Just a week after the proposal, NSSF board of trustees met and directed that the Beta Enterprises offer as well as three others be valued awaiting further decisions. Lloyd Masika and Milligan & Co were contracted to do the valuation and came up with figures Shs 1.027 billion and Shs 980 million respectively.

The board decided to buy the plot at Shs 980 million and the then NSSF managing trustee, Samuel Muindi started the acquisition process. Between January and February of the following year treasury PS, Benjamin Kipkulei and his counterpart at the ministry of labour, Stanley Murage gave their approvals for the Embakasi land deal.

Interestingly the stipulation that such huge deals be given final approval by the minister for labour was never followed. Instead, a sales agreement was signed between NSSF chairman, M.M. Kisoso and the Fund’s managing trustee Muindi without bringing the minister in the picture.

Early 1996, Mugoya Engineering & Construction company was awarded the tender by NSSF to construct houses in the Embakasi plot at Shs 2.5 billion. The project was supposed to be completed in less than two years. By May of the same year, the then management of the fund entered into yet another contract with Mugoya for construction of phase two of the Embakasi housing project although even phase one had not taken off the ground.

It is an illustration of just how powerful Mugoya and his state house based backers were that the variations to the first contract were sealed without the approval or even knowledge of the NSSF board of trustees despite the fact that the Fund was going to cough a further Shs 5 billion for phase two of the project alone.

By this time, Mugoya had done little work on the ground but his firm had already been overpaid by a cool Shs 1.8 billion prompting the then PS in the ministry of labour, Stanley Murage to write to the NSSF boss rebuking him for the work variations and overpayments.

Despite the overpayment, in July of the same year, Mugoya sought and got a further Shs 381 million from the NSSF ostensibly as retention fee. Around the same time, the project was scaled down from 5,000 units to 4,700 units but the construction cost kept rising and had by then reached shs 10.7 billion.

In December 1996, Mugoya and his godfathers must have looked around and realized they needed some ‘little’ money for Christmas. What to do? Call NSSF of course. So six days before Christmas, the NSSF Boar of Trustees was prevailed upon to add Mugoya a further Shs 410 million ostensibly to offset the cost of connecting utilities to the estate.

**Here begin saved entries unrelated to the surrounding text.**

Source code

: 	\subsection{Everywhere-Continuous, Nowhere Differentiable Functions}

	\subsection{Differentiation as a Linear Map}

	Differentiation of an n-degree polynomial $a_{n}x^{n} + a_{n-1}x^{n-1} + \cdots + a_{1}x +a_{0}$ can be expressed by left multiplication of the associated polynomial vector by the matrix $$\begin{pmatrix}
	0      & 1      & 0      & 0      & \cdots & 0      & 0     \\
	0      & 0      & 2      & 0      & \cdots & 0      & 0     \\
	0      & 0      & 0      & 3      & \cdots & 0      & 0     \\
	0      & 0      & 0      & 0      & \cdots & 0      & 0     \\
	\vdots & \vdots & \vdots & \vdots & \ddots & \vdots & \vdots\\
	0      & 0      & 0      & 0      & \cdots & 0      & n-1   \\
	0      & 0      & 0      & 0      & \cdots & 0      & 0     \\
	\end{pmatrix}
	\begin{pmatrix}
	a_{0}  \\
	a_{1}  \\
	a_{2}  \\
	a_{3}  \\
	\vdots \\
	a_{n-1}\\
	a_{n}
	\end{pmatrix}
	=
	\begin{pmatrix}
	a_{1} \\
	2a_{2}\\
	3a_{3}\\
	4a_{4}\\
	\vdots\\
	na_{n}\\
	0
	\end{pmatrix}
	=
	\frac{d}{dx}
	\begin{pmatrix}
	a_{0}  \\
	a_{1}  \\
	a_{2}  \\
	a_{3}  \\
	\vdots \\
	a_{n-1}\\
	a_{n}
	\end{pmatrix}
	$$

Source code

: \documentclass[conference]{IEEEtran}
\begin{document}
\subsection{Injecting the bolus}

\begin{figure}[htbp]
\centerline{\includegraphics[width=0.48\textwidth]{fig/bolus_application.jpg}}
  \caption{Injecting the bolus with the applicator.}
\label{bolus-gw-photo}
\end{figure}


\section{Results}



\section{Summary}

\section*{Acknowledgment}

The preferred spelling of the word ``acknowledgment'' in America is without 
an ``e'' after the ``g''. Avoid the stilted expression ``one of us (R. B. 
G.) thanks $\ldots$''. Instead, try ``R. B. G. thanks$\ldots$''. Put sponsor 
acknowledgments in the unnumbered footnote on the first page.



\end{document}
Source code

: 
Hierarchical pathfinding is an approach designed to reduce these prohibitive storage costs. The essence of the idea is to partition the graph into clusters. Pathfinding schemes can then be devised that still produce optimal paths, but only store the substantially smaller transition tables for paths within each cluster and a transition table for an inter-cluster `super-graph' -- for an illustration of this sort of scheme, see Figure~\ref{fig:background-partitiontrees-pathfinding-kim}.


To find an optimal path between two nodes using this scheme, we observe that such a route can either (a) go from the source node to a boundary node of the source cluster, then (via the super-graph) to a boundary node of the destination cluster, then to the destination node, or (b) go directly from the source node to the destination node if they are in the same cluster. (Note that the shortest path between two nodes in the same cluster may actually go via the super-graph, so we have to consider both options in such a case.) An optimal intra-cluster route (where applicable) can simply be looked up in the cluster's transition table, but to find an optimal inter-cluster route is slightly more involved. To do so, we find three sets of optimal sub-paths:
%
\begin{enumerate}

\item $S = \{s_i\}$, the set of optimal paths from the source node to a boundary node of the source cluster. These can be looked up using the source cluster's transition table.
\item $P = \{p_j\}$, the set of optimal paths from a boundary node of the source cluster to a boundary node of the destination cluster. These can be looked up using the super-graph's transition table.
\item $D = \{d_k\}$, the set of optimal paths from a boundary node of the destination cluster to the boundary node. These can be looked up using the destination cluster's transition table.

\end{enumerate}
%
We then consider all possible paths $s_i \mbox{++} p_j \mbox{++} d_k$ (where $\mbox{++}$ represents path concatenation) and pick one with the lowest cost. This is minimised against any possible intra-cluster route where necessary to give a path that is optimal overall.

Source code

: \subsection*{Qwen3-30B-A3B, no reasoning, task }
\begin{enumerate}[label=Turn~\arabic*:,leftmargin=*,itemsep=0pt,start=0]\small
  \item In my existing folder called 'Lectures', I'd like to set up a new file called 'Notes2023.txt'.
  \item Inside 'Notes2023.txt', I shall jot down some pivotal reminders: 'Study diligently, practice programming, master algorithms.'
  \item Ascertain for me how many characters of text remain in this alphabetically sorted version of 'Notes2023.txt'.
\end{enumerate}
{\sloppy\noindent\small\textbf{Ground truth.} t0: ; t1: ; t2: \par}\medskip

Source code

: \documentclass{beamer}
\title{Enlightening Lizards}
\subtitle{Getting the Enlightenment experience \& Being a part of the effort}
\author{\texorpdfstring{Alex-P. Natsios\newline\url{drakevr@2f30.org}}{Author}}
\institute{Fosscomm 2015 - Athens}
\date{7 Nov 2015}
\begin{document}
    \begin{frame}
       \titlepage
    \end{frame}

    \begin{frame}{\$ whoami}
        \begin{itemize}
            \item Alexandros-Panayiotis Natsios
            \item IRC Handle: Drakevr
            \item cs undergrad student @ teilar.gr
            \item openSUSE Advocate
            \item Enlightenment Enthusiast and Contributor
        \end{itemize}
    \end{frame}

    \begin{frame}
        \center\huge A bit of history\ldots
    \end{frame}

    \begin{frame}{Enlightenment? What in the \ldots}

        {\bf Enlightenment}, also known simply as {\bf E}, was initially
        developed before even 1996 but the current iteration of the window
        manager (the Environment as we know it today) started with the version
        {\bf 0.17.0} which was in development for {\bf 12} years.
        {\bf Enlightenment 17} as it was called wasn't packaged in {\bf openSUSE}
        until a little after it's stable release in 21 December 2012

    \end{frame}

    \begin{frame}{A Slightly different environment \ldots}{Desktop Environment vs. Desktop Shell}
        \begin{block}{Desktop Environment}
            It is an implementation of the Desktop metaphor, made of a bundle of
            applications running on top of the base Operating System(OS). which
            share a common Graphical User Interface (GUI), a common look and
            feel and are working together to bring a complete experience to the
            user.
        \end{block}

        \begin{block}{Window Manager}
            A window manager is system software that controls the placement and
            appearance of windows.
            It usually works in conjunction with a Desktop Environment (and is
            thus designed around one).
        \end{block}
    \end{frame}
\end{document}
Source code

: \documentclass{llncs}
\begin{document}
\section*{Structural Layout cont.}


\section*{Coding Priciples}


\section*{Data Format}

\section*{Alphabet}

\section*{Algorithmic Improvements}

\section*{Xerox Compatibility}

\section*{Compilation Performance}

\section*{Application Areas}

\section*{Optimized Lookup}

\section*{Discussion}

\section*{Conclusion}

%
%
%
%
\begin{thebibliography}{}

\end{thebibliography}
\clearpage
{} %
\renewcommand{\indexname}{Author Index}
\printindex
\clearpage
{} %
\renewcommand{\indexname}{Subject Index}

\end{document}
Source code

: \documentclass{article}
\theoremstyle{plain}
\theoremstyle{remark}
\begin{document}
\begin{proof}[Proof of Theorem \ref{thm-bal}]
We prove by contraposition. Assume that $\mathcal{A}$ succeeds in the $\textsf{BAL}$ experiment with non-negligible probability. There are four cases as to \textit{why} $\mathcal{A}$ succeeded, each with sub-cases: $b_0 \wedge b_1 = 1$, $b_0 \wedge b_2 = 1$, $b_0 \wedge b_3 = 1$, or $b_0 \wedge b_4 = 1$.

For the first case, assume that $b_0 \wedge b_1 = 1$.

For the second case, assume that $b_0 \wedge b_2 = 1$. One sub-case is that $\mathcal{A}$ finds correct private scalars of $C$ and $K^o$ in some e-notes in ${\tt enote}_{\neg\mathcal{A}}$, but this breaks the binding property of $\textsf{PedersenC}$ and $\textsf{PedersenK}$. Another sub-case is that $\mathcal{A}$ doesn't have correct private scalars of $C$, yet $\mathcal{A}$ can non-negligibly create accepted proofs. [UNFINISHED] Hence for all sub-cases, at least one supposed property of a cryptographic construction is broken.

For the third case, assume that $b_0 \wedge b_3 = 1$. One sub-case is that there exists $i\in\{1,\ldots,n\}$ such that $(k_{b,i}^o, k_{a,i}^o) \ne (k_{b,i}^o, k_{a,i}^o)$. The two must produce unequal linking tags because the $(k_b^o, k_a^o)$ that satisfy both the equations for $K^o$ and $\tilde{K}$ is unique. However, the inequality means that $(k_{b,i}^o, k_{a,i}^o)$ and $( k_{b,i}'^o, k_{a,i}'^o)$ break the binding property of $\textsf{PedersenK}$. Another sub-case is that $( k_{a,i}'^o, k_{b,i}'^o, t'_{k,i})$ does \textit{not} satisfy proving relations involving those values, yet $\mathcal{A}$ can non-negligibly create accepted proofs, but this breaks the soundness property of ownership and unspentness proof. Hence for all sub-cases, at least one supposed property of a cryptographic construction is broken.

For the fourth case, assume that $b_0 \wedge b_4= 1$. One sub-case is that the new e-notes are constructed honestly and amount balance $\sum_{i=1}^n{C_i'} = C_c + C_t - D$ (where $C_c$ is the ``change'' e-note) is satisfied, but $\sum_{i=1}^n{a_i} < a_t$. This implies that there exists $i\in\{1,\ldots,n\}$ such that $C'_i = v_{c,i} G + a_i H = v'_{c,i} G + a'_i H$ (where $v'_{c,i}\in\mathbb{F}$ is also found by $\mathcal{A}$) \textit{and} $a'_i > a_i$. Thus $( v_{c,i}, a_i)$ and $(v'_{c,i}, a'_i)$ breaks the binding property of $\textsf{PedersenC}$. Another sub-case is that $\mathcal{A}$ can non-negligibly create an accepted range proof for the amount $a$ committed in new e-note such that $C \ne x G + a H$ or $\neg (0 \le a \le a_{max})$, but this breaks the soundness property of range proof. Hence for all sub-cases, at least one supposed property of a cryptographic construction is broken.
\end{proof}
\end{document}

It would appear that Mugoya had a voracious appetite for cash because besides getting almost limitless amounts of money from NSSF, he had also gotten a loan facility with the Kenya Commercial bank (KCB) for the same project that NSSF had already overpaid him for.

Through KCB, Mugoya was advanced a further Shs 1.3 billion as the country neared the 1997 general election.

And by March 2003, Mugoya engineering & Construction Company had pocketed a whooping Shs 12.4 billion for a project which had initially been budgeted to cost just Shs 2.5 billion.

It was on the basis of such issues as well as James Mugoya’s own – and his company’s- indebtedness to KCB that the firm that once strut across the country’s construction sites like the untouchable colossus it once was is now under receivership and its proprietor has been arrested.

In its recommendations, NSSF Board of Trustee, Naftali Mogere had justifiably apportioned blame for the Fund’s massive losses and at the same time made number of suggestions on how to deal with the Embakasi housing project aftermath.

Among the suggestions was the need for Kenya Anti Corruption Commission (KACC) to institute investigations to establish who the real force and beneficiaries behind Beta Enterprises – the firm that sold an overpriced plot to NSSF – were besides on J.K. Chemoigat. Other valuations had put the market price of the plot a maximum of Shs 500M although NSSF paid Shs 980M for it thus an overpayment of Shs 480M.

Will NSSF and others who lost their money through Mugoya’s over-inflated contracts ever recover their money? Will the real culprits behind the massive NSSF fraud ever be brought to book? Only time- and political willingness on the part of the government as well as anti-corruption bodies-will tell.